- [Data to process]
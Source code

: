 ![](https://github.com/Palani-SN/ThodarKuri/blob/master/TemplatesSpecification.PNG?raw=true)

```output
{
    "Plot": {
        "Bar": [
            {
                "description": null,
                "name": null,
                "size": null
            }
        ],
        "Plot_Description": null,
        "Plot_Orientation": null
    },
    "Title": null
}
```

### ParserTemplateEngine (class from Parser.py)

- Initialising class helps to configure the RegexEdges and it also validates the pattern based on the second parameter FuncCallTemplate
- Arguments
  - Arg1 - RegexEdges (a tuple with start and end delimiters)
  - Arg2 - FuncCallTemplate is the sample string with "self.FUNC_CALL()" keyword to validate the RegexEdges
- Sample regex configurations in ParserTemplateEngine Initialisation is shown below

- [What you have to do] Retype the listing above in full, exactly as it stands.

- [Result below]
Source code

: ![](https://github.com/Palani-SN/ThodarKuri/blob/master/TemplatesSpecification.PNG?raw=true)

```output
{
    "Plot": {
        "Bar": [
            {
                "description": null,
                "name": null,
                "size": null
            }
        ],
        "Plot_Description": null,
        "Plot_Orientation": null
    },
    "Title": null
}
```

### ParserTemplateEngine (class from Parser.py)

- Initialising class helps to configure the RegexEdges and it also validates the pattern based on the second parameter FuncCallTemplate
- Arguments
  - Arg1 - RegexEdges (a tuple with start and end delimiters)
  - Arg2 - FuncCallTemplate is the sample string with "self.FUNC_CALL()" keyword to validate the RegexEdges
- Sample regex configurations in ParserTemplateEngine Initialisation is shown below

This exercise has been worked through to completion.